Теперь небо виделось таким же. Оплетённым в земное, бренное, но всё же непостижимое и прекрасное. Но шёл этот узор лишь по кайме заваленного апрельскими грозами горизонта. Буквально на два пальца выше небо очищалось и вскидывалось, как лазурное море, чем выше, тем насыщеннее, чище и темнее. Синева множилась, поглощалась сама собой и переливалась, всё же образовывая кое-где размытые прорехи, а затем уходила ещё выше, будто замыкая купол своей неисчислимой глубиной. Но в этот славный день её довольно легко можно было измерить. Наверху, почти там, где исчезают тени в полдень и где бесконечность космоса перестаёт обманывать и прятаться, проглядывался молочной крошкой изъеденный голубизной кружок дневной луны. Седой и серебристый, такой невозможно недосягаемый. Покрышкин подумал о том, о чём думал, когда ему было шесть: что ему, наверное, доведётся стать свидетелем того года, когда первый человек ступит на луну. Да что уж там, в детстве он мечтал, что именно он сам и ступит… Так хотел он в это небо, так хотел слиться с ним, как со своей холодной любовью к никому, что внутри у него всё болело.

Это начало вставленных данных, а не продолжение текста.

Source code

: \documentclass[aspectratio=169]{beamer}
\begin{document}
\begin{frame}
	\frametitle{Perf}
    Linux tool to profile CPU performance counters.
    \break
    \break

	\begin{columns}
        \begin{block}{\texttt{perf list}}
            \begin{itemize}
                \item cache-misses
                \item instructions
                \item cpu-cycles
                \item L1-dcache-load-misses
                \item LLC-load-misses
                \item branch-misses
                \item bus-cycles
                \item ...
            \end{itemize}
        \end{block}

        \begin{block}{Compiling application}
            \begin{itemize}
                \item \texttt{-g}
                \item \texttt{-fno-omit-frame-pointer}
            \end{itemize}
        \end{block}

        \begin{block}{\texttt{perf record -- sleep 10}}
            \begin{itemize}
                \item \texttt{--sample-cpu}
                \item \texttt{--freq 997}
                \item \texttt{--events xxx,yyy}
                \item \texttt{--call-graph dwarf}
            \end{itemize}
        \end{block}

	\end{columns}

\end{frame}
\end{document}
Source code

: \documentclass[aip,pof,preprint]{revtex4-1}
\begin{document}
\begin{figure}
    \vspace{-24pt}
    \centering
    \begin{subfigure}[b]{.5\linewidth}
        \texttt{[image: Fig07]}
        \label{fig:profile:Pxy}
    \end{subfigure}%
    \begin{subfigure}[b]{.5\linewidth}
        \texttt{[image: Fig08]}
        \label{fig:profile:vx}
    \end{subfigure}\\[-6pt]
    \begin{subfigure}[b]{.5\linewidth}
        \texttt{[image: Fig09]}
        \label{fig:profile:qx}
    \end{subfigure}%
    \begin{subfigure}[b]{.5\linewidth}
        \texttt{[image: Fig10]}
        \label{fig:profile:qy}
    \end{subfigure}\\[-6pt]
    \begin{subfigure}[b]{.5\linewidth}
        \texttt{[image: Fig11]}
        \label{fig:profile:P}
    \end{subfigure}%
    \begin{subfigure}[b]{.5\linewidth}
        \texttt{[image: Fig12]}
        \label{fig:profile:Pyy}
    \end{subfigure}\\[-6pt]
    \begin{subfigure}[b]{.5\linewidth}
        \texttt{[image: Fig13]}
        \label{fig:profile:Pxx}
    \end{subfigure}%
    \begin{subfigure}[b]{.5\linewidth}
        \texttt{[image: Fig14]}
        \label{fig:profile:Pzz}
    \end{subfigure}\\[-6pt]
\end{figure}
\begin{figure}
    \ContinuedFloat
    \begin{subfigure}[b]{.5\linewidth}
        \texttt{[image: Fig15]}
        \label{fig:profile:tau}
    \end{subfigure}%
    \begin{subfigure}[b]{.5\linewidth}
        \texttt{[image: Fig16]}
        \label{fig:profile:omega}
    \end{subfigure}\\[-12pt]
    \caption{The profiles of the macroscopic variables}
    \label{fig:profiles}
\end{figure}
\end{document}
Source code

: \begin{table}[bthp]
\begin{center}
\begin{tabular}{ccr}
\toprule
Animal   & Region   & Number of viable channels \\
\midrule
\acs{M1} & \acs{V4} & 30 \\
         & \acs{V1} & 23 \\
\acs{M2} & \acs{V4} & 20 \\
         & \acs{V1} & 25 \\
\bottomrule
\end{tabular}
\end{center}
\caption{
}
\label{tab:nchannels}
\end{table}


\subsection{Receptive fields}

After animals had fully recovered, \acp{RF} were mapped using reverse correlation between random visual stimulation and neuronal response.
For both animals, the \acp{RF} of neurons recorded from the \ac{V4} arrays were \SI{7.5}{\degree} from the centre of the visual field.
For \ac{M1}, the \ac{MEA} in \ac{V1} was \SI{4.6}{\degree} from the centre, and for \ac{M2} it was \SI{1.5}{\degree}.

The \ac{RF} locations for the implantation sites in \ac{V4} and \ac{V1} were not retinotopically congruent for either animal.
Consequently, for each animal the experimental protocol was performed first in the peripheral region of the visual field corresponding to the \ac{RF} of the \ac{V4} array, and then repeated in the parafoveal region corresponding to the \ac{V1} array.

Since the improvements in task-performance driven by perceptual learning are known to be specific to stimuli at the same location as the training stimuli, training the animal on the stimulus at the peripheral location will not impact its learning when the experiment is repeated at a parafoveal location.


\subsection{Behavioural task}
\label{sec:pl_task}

А потом все звуки и мысли плавно оборвались, как обрывается звук от одиночного нажатия на клавишу пианино: звучит долго, но останавливается чётко. Остались слышимыми и воспринимаемыми только последние несколько шагов палача. Вот он стукнул солдатскими подошвами по клёну — раз и два. Покрышкин не видел, не отрывая глаз от уплывающей луны, но слышал и чувствовал. Как палач поставил сапог на край его табуретки, слегка качнулся, применяя усилие. Мир замер на мгновение. Тоже качнулся, плавно сделал кувырок. Провернулся зубчатой спиной по голому лесу и паутине над ним, по бледным лицам сочувствующих людей, по блеску автоматных затворов, даже по азартно улыбающейся морде рыжей немецкой овчарки, почти щеночки, по вытоптанной пыльной земле, по обесцветившимся избам, вновь по заборам, вновь по рубахам и курткам, и вновь устремился к бесконечности неба, которая была настолько синей, что не выдержала и лопнула. Вместе с тяжёлой болью, сковавшей шею, пришла неплотная темнота автоматически закрывшихся век. Покрышкин дёрнулся, но и руки и ноги были связаны. Как-то невольно, не руководя уже своими действиями и ничем не руководствуясь, он напряг мышцы шеи, зачем-то старясь отвоевать своей жизни ещё хоть пол минуточки. Расставаться не хотелось. Расставаться не будет хотеться никогда.